SUTRA Document RAG Chatbot - Streamlit App with LangChain

This is a Streamlit-based SUTRA Document RAG Chatbot application, which leverages the SUTRA LLM model via LangChain to provide a Retrieval-Augmented Generation (RAG) chatbot. The app allows users to upload PDF documents, extract text, and ask questions answered based on the document content using the SUTRA LLM.

Overview

The SUTRA Document RAG Chatbot app enables users to upload PDF files, process them to extract text, and interact with a chatbot powered by the SUTRA LLM model. The app uses LangChain for document processing and retrieval, Streamlit for the UI, and supports streaming responses for a dynamic user experience.

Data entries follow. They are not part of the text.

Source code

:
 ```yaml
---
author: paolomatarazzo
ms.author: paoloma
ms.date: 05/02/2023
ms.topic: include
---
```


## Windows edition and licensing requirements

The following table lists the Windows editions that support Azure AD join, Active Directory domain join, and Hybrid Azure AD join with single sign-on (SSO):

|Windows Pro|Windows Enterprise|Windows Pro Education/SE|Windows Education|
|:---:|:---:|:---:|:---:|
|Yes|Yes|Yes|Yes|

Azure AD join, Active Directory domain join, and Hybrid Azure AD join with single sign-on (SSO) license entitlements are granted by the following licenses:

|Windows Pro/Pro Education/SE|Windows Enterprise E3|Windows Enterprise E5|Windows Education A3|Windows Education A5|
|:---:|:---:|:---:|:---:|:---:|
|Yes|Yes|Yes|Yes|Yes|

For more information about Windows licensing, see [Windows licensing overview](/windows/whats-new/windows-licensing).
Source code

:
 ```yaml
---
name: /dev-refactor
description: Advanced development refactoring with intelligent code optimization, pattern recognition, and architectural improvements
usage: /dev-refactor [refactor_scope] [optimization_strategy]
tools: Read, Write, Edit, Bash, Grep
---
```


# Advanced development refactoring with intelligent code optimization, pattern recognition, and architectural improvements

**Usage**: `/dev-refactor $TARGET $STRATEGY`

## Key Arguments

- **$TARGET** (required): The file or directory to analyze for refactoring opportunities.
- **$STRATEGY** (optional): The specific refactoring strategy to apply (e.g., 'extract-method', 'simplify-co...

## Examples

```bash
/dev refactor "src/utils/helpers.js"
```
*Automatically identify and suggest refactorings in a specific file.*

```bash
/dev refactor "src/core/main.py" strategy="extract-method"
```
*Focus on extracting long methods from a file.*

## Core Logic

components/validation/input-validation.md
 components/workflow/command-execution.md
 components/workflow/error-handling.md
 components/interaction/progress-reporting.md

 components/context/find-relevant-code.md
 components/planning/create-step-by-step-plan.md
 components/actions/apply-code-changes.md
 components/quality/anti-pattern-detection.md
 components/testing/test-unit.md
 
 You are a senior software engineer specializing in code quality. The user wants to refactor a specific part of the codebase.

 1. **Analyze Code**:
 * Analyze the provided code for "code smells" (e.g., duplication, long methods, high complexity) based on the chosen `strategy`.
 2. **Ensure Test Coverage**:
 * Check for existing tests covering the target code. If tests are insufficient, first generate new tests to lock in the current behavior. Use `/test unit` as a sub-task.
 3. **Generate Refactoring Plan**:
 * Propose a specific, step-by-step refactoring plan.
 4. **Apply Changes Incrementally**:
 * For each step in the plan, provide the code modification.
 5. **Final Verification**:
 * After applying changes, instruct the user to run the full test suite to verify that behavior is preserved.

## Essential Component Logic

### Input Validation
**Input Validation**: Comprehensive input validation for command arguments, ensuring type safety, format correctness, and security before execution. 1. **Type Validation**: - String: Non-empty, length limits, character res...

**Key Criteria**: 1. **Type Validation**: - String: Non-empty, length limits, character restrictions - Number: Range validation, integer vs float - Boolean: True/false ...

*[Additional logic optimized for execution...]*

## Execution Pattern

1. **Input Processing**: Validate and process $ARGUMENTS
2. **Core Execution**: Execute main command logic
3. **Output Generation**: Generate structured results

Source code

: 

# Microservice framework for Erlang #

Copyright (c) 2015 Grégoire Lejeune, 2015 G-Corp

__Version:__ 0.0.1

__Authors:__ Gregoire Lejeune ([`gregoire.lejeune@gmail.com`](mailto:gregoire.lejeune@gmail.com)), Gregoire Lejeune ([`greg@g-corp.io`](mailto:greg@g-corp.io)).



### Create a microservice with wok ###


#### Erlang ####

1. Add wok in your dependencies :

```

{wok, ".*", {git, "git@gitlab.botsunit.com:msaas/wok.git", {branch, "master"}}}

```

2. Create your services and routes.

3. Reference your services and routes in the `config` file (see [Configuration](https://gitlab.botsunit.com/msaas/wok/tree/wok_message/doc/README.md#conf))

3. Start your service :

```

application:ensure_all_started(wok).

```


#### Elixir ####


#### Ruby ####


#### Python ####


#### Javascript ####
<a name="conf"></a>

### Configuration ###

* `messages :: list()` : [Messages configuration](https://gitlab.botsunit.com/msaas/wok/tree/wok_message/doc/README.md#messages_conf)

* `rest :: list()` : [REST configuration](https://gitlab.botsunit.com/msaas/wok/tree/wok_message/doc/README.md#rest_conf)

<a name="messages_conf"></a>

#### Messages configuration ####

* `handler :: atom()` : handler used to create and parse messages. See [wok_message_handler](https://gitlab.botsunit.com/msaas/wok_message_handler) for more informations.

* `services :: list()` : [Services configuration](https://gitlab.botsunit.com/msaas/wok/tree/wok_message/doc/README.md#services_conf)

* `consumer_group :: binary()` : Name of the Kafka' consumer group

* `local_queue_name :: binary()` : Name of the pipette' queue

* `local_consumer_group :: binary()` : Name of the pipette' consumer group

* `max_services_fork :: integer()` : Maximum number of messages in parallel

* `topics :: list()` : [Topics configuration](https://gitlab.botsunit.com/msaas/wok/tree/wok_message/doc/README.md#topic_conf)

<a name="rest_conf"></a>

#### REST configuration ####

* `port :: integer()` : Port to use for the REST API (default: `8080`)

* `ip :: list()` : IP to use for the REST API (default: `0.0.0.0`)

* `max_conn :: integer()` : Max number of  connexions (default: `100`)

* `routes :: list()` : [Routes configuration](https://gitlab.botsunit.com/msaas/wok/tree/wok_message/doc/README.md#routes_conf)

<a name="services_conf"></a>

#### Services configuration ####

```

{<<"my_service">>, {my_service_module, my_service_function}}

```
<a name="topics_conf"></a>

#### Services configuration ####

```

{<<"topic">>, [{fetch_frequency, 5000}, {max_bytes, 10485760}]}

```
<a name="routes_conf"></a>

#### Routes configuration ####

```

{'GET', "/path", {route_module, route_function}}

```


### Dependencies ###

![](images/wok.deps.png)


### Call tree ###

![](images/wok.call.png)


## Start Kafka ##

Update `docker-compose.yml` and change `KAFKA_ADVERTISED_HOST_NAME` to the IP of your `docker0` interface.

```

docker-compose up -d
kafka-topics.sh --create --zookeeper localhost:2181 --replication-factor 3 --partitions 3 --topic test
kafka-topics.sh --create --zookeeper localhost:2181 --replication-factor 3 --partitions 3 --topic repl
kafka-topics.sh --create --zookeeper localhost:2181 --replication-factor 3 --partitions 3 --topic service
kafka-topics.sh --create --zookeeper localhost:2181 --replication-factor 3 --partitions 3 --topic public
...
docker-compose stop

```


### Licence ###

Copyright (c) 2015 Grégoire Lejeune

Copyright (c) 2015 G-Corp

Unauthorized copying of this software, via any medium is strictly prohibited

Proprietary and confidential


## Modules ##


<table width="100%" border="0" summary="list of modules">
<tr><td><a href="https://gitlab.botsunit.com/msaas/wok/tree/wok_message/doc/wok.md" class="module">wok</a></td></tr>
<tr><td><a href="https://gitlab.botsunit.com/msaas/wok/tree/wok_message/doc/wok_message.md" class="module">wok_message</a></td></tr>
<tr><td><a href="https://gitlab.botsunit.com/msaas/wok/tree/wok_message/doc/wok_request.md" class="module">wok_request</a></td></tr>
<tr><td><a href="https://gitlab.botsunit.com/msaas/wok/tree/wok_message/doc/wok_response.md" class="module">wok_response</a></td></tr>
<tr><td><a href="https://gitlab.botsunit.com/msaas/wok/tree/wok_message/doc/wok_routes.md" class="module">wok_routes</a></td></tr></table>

Chat history is maintained using Streamlit's session state.

Prerequisites

To run this Streamlit app, ensure you have the following installed:

  • Python (v3.8 or higher)
  • pip (Python package manager)
  • Streamlit (pip install streamlit)
  • LangChain (pip install langchain)
  • LangChain OpenAI (pip install langchain-openai)
  • LangChain Community (pip install langchain-community)
  • PyPDF2 (pip install PyPDF2)
  • FAISS (pip install faiss-cpu)
  • python-dotenv (pip install python-dotenv)
  • A valid Sutra API key (set in a .env file as SUTRA_API_KEY)
  • A modern web browser (e.g., Chrome, Firefox)

Setup Instructions

  1. Install Dependencies:

    pip install streamlit langchain langchain-openai langchain-community PyPDF2 faiss-cpu python-dotenv
  2. Set Up Environment Variables: Create a .env file in the project directory with the following content:

    SUTRA_API_KEY=your_sutra_api_key_here
  3. Save the Code: Save the provided code in a file named app.py.

  4. Run the Application:

    streamlit run app.py

    This will start the Streamlit server, and the app will be accessible at http://localhost:8501.

Streamlit App Code

Below is the complete Python code for the Streamlit app, which implements the Document RAG Chatbot functionality.

import streamlit as st
from langchain_openai import ChatOpenAI
from langchain_community.vectorstores import FAISS
from langchain_openai import OpenAIEmbeddings
from langchain.text_splitter import CharacterTextSplitter
from langchain.chains import RetrievalQA
from langchain.schema import HumanMessage
from langchain.callbacks.base import BaseCallbackHandler
import PyPDF2
import os
from dotenv import load_dotenv

# Load environment variables
load_dotenv()
api_key = os.getenv("SUTRA_API_KEY")

# Page configuration
st.set_page_config(
    page_title="Sutra Document RAG Chatbot",
    page_icon="📚",
    layout="wide"
)

# Streaming callback handler
class StreamHandler(BaseCallbackHandler):
    def __init__(self, container, initial_text=""):
        self.container = container
        self.text = initial_text

    def on_llm_new_token(self, token: str, **kwargs):
        self.text += token
        self.container.markdown(self.text)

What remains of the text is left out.